= TASK BRIEF =
Look through the records, and whenever a line includes the word "builder", copy it.

= THE DATA =
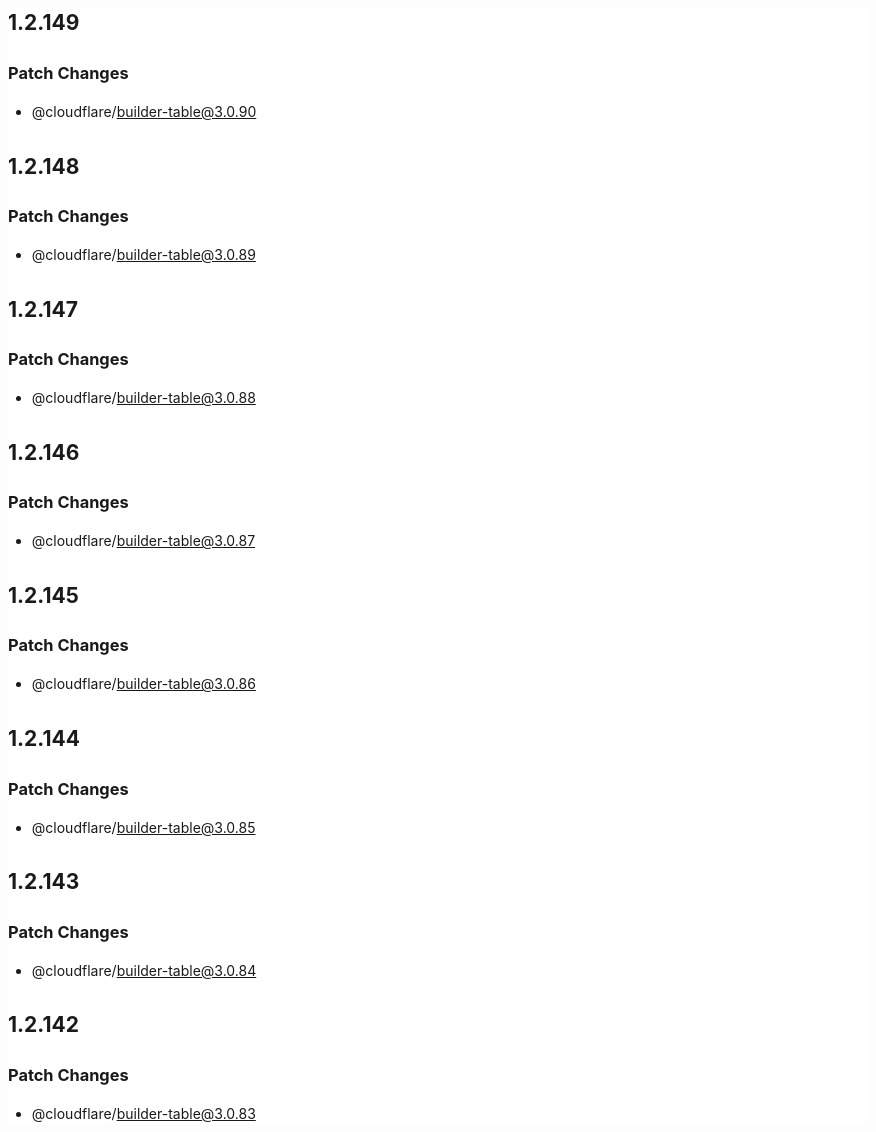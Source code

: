 ## 1.2.149

### Patch Changes

- @cloudflare/builder-table@3.0.90

## 1.2.148

### Patch Changes

- @cloudflare/builder-table@3.0.89

## 1.2.147

### Patch Changes

- @cloudflare/builder-table@3.0.88

## 1.2.146

### Patch Changes

- @cloudflare/builder-table@3.0.87

## 1.2.145

### Patch Changes

- @cloudflare/builder-table@3.0.86

## 1.2.144

### Patch Changes

- @cloudflare/builder-table@3.0.85

## 1.2.143

### Patch Changes

- @cloudflare/builder-table@3.0.84

## 1.2.142

### Patch Changes

- @cloudflare/builder-table@3.0.83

= WRITTEN ANSWER =
- @cloudflare/builder-table@3.0.90
- @cloudflare/builder-table@3.0.89
- @cloudflare/builder-table@3.0.88
- @cloudflare/builder-table@3.0.87
- @cloudflare/builder-table@3.0.86
- @cloudflare/builder-table@3.0.85
- @cloudflare/builder-table@3.0.84
- @cloudflare/builder-table@3.0.83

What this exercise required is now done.